Für die Nachbesserungen an den vorgeschriebenen Umweltverträglichkeitsprüfungen wird allerdings Zeit benötigt, da zum Beispiel Forschungen während der Brutzeit von Vögeln angestellt werden müssen. Dafür dürfte mindestens eine Frist bis zum Jahr 2016 nötig sein.

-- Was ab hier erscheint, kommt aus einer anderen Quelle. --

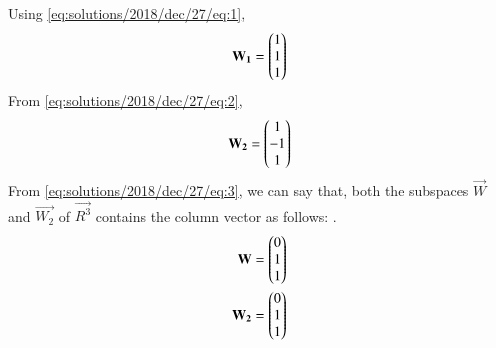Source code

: Using \eqref{eq:solutions/2018/dec/27/eq:1},
\begin{align}
\mathbf{W_1}=\begin{pmatrix}1 \\ 1 \\ 1\end{pmatrix} \label{eq:solutions/2018/dec/27/eq:5}
\end{align}
From \eqref{eq:solutions/2018/dec/27/eq:2},
\begin{align}
\mathbf{W_2}=\begin{pmatrix}1 \\ -1 \\ 1\end{pmatrix} \label{eq:solutions/2018/dec/27/eq:6}
\end{align}
From \eqref{eq:solutions/2018/dec/27/eq:3}, we can say that, both the subspaces $\vec{W}$ and $\vec{W_2}$ of $\vec{R^3}$ contains the column vector as follows: .
\begin{align}
\mathbf{W}=\begin{pmatrix}0 \\ 1 \\ 1\end{pmatrix} \label{eq:solutions/2018/dec/27/eq:7} \\ \mathbf{W_2}=\begin{pmatrix}0 \\ 1 \\ 1\end{pmatrix}  \label{eq:solutions/2018/dec/27/eq:8}
\end{align}
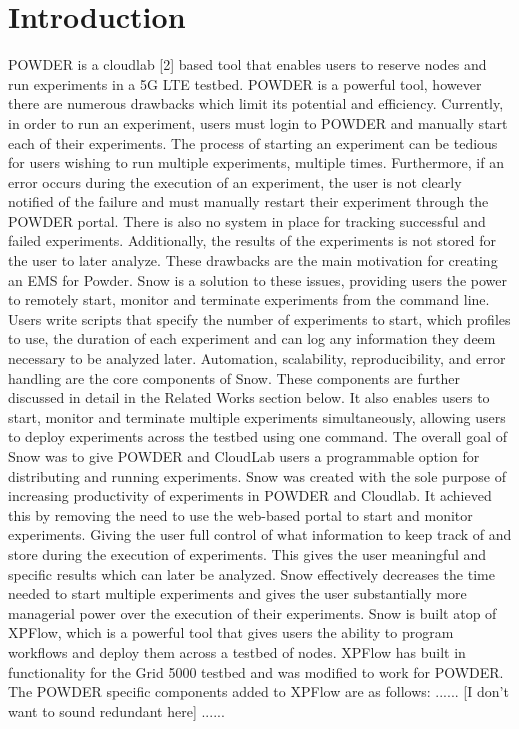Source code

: \documentclass[11pt,twocolumn,letterpaper]{article}
\begin{document}
\section{Introduction}
\qquad POWDER is a cloudlab [2] based tool that enables users to reserve nodes and run experiments in a 5G LTE testbed. POWDER is a powerful tool, however there are numerous drawbacks which limit its potential and efficiency. Currently, in order to run an experiment, users must login to POWDER and manually start each of their experiments.  The process of starting an experiment can be tedious for users wishing to run multiple experiments, multiple times.  Furthermore, if an error occurs during the execution of an experiment, the user is not clearly notified of the failure and must manually restart their experiment through the POWDER portal.  There is also no system in place for tracking successful and failed experiments.  Additionally, the results of the experiments is not stored for the user to later analyze.  These drawbacks are the main motivation for creating an EMS for Powder.  \newline
\qquad Snow is a solution to these issues, providing users the power to remotely start, monitor and terminate experiments from the command line.  Users write scripts that specify the number of experiments to start, which profiles to use, the duration of each experiment and can log any information they deem necessary to be analyzed later.  Automation, scalability, reproducibility, and error handling are the core components of Snow. These components are further discussed in detail in the Related Works section below. It also enables users to start, monitor and terminate multiple experiments simultaneously, allowing users to deploy experiments across the testbed using one command.  \newline
\qquad The overall goal of Snow was to give POWDER and CloudLab users a programmable option for distributing and running experiments.  Snow was created with the sole purpose of increasing productivity of experiments in POWDER and Cloudlab.  It achieved this by removing the need to use the web-based portal to start and monitor experiments.  Giving the user full control of what information to keep track of and store during the execution of experiments.  This gives the user meaningful and specific results which can later be analyzed.  Snow effectively decreases the time needed to start multiple experiments and gives the user substantially more managerial power over the execution of their experiments.\newline
\qquad Snow is built atop of XPFlow, which is a powerful tool that gives users the ability to program workflows and deploy them across a testbed of nodes.  XPFlow has built in functionality for the Grid 5000 testbed and was modified to work for POWDER.  The POWDER specific components added to XPFlow are as follows: ...... [I don't want to sound redundant here] ...... 
\end{document}
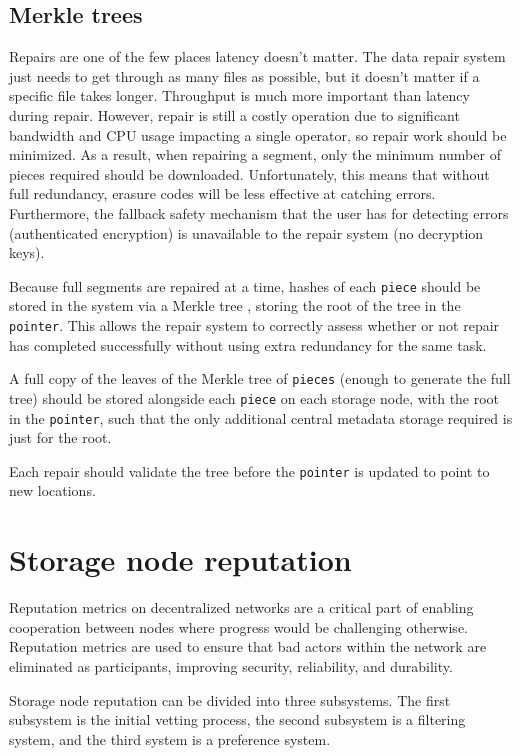 \documentclass[11pt,fleqn,openany]{book}
\newcommand{\x}[1]{{\tt #1}} \newcommand{\code}[1]{{\em #1}}
\begin{document}
\subsection{Merkle trees}

Repairs are one of the few places latency doesn't matter. The data repair system
just needs to get through as many files as possible, but it doesn't matter if
a specific file takes longer. Throughput is much more important than
latency during repair. However, repair
is still a costly operation due to significant bandwidth and CPU usage
impacting a single operator, so repair work should be minimized.
As a result, when repairing a segment,
only the minimum number of pieces required should be downloaded.
Unfortunately, this means that
without full redundancy, erasure codes will be less effective at catching
errors. Furthermore, the fallback safety mechanism that the user has for detecting
errors (authenticated encryption) is unavailable to the repair system (no
decryption keys).

Because full segments are repaired at a time, hashes of
each \x{piece} should be stored in the system via a Merkle tree
\cite{merkle-tree}, storing the root of the tree in the \x{pointer}. This allows
the repair system to correctly assess whether or not repair has completed
successfully without using extra redundancy for the same task.

A full copy of the leaves of the Merkle tree of \x{pieces} (enough to generate
the full tree) should be stored alongside each \x{piece} on each storage node,
with the root in the \x{pointer}, such that the only additional central
metadata storage required is just for the root.

Each repair should validate the tree before the \x{pointer} is updated to
point to new locations.

\section{Storage node reputation}\label{sec:concrete-reputation}

Reputation metrics on decentralized networks are a critical part of
enabling cooperation
between nodes
where progress would be challenging otherwise. Reputation metrics
are used to ensure that bad actors
within the network are eliminated as participants, improving security,
reliability, and durability.

Storage node reputation can be divided into three subsystems. The first
subsystem is the initial vetting process, the second subsystem is a filtering
system, and the third system is a preference system.
\end{document}
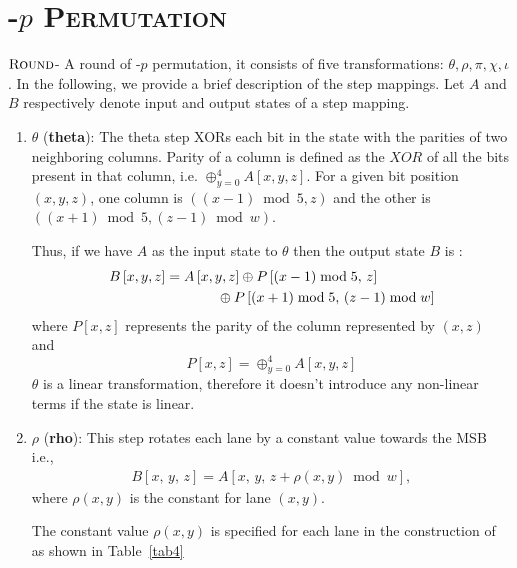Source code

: \section{\textsc{\Keccak-$p$ Permutation}}
$\textsc{Round}$\;- A round of \KECCAK-$p$ permutation, it consists of five transformations: {$\theta,\rho,\pi,\chi,\iota$}. 
In the following, we provide a brief description of the step mappings.
 Let $A$ and $B$ respectively denote input and output states of a step mapping.
\begin{enumerate}
    \item $\theta$ ({\bf theta}): The theta step XORs each bit in the state with the parities of two neighboring columns. Parity of a column is defined as the $XOR$ of all the bits present in that column, i.e. $\oplus_{y = 0}^{4} A[x, y, z]$. For a given bit position $(x, y, z)$, one column is $((x - 1) \bmod 5, z) $ and the other is $((x+1)\bmod 5, (z - 1) \bmod w)$.
    
    Thus, if we have $A$ as the input state to $\theta$ then the output state $B$ is :
    \begin{align}\nonumber
        B\left[x, y, z\right] &= A\left[x, y, z\right] \oplus P\left[ (x - 1) \bmod 5 ,\, z \right] \\
        &\hspace{1.3cm}\oplus P\left[ (x + 1) \bmod 5 ,\, (z - 1) \bmod w \right]
    \end{align}
    where $P[x, z]$ represents the parity of the column represented by $(x, z)$ and 
    \[
        P[x, z]  = \oplus_{y = 0}^{4} A[x, y, z]
    \]
    $\theta$ is a linear transformation, therefore it doesn't introduce any non-linear terms if the state is linear.
    \vskip5pt
    \item $\rho$ ({\bf rho}): This step rotates each lane by a constant value towards the MSB i.e., 
    \begin{align}
        B[x, \,y,\, z] = A[x, \,y, \,z + \rho(x, y) \bmod w ],
    \end{align}
    where $\rho(x, y)$ is the constant for lane $(x, y)$. 
    
        The constant value $\rho(x, y)$ is specified for each lane in the construction of \Keccak{} as shown in Table~\ref{tab4}
        

\end{enumerate}
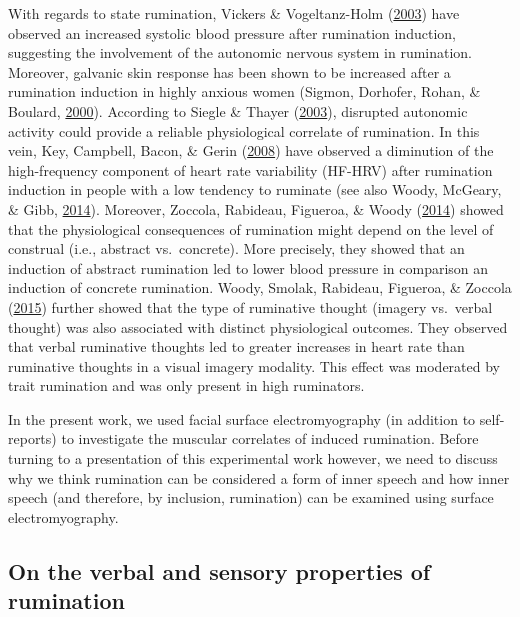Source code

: \documentclass[a4paper,12pt,twoside,onecolumn,openright,final,oldfontcommands]{memoir}
\begin{document}
With regards to state rumination, Vickers \& Vogeltanz-Holm (\protect\hyperlink{ref-vickers_effects_2003}{2003}) have observed an increased systolic blood pressure after rumination induction, suggesting the involvement of the autonomic nervous system in rumination. Moreover, galvanic skin response has been shown to be increased after a rumination induction in highly anxious women (Sigmon, Dorhofer, Rohan, \& Boulard, \protect\hyperlink{ref-sigmon_impact_2000}{2000}). According to Siegle \& Thayer (\protect\hyperlink{ref-papageorgiou_physiological_2003}{2003}), disrupted autonomic activity could provide a reliable physiological correlate of rumination. In this vein, Key, Campbell, Bacon, \& Gerin (\protect\hyperlink{ref-Key2008}{2008}) have observed a diminution of the high-frequency component of heart rate variability (HF-HRV) after rumination induction in people with a low tendency to ruminate (see also Woody, McGeary, \& Gibb, \protect\hyperlink{ref-woody_brooding_2014}{2014}). Moreover, Zoccola, Rabideau, Figueroa, \& Woody (\protect\hyperlink{ref-zoccola_cardiovascular_2014}{2014}) showed that the physiological consequences of rumination might depend on the level of construal (i.e., abstract vs.~concrete). More precisely, they showed that an induction of abstract rumination led to lower blood pressure in comparison an induction of concrete rumination. Woody, Smolak, Rabideau, Figueroa, \& Zoccola (\protect\hyperlink{ref-woody_trait_2015}{2015}) further showed that the type of ruminative thought (imagery vs.~verbal thought) was also associated with distinct physiological outcomes. They observed that verbal ruminative thoughts led to greater increases in heart rate than ruminative thoughts in a visual imagery modality. This effect was moderated by trait rumination and was only present in high ruminators.

In the present work, we used facial surface electromyography (in addition to self-reports) to investigate the muscular correlates of induced rumination. Before turning to a presentation of this experimental work however, we need to discuss why we think rumination can be considered a form of inner speech and how inner speech (and therefore, by inclusion, rumination) can be examined using surface electromyography.

\hypertarget{on-the-verbal-and-sensory-properties-of-rumination}{%
\subsection{On the verbal and sensory properties of rumination}\label{on-the-verbal-and-sensory-properties-of-rumination}}
\end{document}

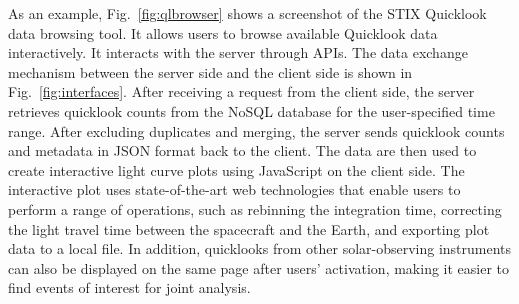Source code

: \documentclass[referee]{preaa} %
\begin{document}
As an example, Fig.~\ref{fig:qlbrowser} shows a screenshot of the STIX Quicklook data browsing 
tool. It allows users to browse available Quicklook data interactively. It 
interacts with the server through APIs.
The data exchange mechanism between the server side and the client side is shown in  
Fig.~\ref{fig:interfaces}. 
After receiving a request from the client side, the server retrieves quicklook counts from the NoSQL database for the user-specified time range. 
After excluding duplicates and merging,  the server sends quicklook counts and metadata in JSON format back to the client. The data are then used to create interactive light curve plots using JavaScript on the client side. 
The interactive plot uses state-of-the-art web technologies that enable users to perform a range of operations, such as rebinning the integration time, correcting the light travel time between the spacecraft and the Earth, and exporting plot data to a local file.
In addition, quicklooks from other solar-observing instruments can also be displayed on the same page after users' activation, 
making it easier to find events of interest for joint analysis.
\end{document}
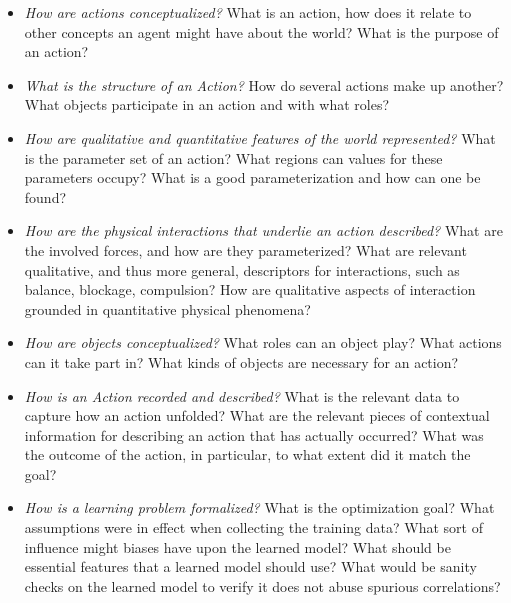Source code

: \begin{itemize}
    \item \emph{How are actions conceptualized?} What is an action, how does it relate to other concepts an agent might have about the world? What is the purpose of an action?
    \item \emph{What is the structure of an Action?} How do several actions make up another? What objects participate in an action and with what roles?
    \item \emph{How are qualitative and quantitative features of the world represented?} What is the parameter set of an action? What regions can values for these parameters occupy? What is a good parameterization and how can one be found?
    \item \emph{How are the physical interactions that underlie an action described?} What are the involved forces, and how are they parameterized? What are relevant qualitative, and thus more general, descriptors for interactions, such as balance, blockage, compulsion? How are qualitative aspects of interaction grounded in quantitative physical phenomena?
    \item \emph{How are objects conceptualized?} What roles can an object play? What actions can it take part in? What kinds of objects are necessary for an action?
    \item \emph{How is an Action recorded and described?} What is the relevant data to capture how an action unfolded? What are the relevant pieces of contextual information for describing an action that has actually occurred? What was the outcome of the action, in particular, to what extent did it match the goal?
    \item \emph{How is a learning problem formalized?} What is the optimization goal? What assumptions were in effect when collecting the training data? What sort of influence might biases have upon the learned model? What should be essential features that a learned model should use? What would be sanity checks on the learned model to verify it does not abuse spurious correlations?
\end{itemize}



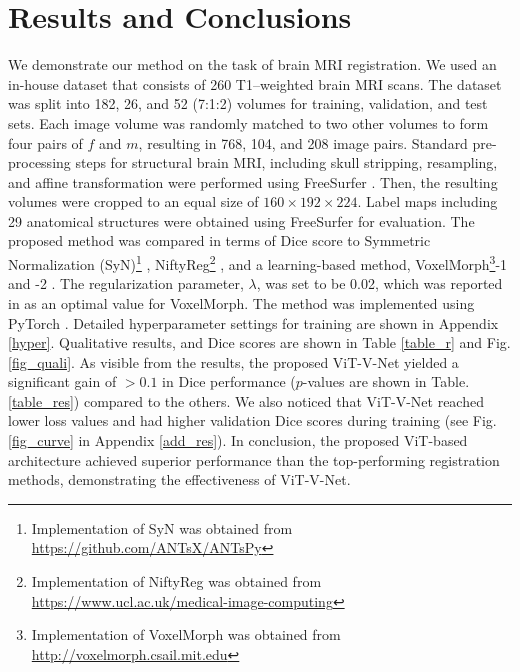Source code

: \documentclass{midl}
\begin{document}
\section{Results and Conclusions}
\vspace{-1.5mm}
We demonstrate our method on the task of brain MRI registration. We used an in-house dataset that consists of 260 T1–weighted brain MRI scans. The dataset was split into 182, 26, and 52 (7:1:2) volumes for training, validation, and test sets. Each image volume was randomly matched to two other volumes to form four pairs of $f$ and $m$, resulting in 768, 104, and 208 image pairs. Standard pre-processing steps for structural brain MRI, including skull stripping, resampling, and affine transformation were performed using FreeSurfer \cite{fischl2012freesurfer}. Then, the resulting volumes were cropped to an equal size of $160\times192\times 224$. Label maps including 29 anatomical structures were obtained using FreeSurfer for evaluation. The proposed method was compared in terms of Dice score \cite{dice1945measures} to Symmetric Normalization (SyN)\footnote{Implementation of SyN was obtained from \url{https://github.com/ANTsX/ANTsPy}} \cite{avants2008symmetric}, NiftyReg\footnote{Implementation of NiftyReg was obtained from \url{https://www.ucl.ac.uk/medical-image-computing}} \cite{modat2010fast}, and a learning-based method, VoxelMorph\footnote{Implementation of VoxelMorph was obtained from \url{http://voxelmorph.csail.mit.edu}}-1 and -2 \cite{balakrishnan2018unsupervised}. The regularization parameter, $\lambda$, was set to be 0.02, which was reported in \cite{balakrishnan2018unsupervised} as an optimal value for VoxelMorph. The method was implemented using PyTorch \cite{NEURIPS2019_9015}. Detailed hyperparameter settings for training are shown in Appendix \ref{hyper}. Qualitative results, and Dice scores are shown in Table \ref{table_r} and Fig. \ref{fig_quali}. As visible from the results, the proposed ViT-V-Net yielded a significant gain of $>0.1$ in Dice performance ($p$-values are shown in Table. \ref{table_res}) compared to the others. We also noticed that ViT-V-Net reached lower loss values and had higher validation Dice scores during training (see Fig. \ref{fig_curve} in Appendix \ref{add_res}). In conclusion, the proposed ViT-based architecture achieved superior performance than the top-performing registration methods, demonstrating the effectiveness of ViT-V-Net.


\end{document}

Hamburgs Bürgermeister Olaf Scholz (SPD) enthielt sich am Donnerstag eines Kommentars über das Urteil und erklärte - nicht ohne eine gewisse Dramatik: »Die Flüsse sind die Lebensadern Europas. Das Schicksal vieler Millionen Bürgerinnen und Bürger Europas wird von der Auslegung der Wasserrahmenrichtlinien durch den EuGH abhängen.« Dietrich Wersich, CDU-Fraktionschef in der Hamburgischen Bürgerschaft, kritisierte den Senat scharf: »Das ist ein Desaster für den Hamburger Hafen und unsere ganze Wirtschaft.«
Der hafenpolitische Sprecher der Linksfraktion in der Hamburgischen Bürgerschaft, Norbert Hackbusch, erklärte, das Urteil zeige, dass auch beim Bundesverwaltungsgericht schwerwiegende Bedenken bestünden. Die LINKE sei gegen eine »weitere Elbvertiefung, weil sie weitreichende ökologische Folgen hat, mit sehr hohen Kosten verbunden ist und für Hamburgs Hafen keine dauerhafte Lösung darstellt«. Hamburgs Hafen solle sich auf seine Stärken besinnen und »an zukunftsfesten Lösungen im Rahmen einer Hafenkooperation arbeiten«.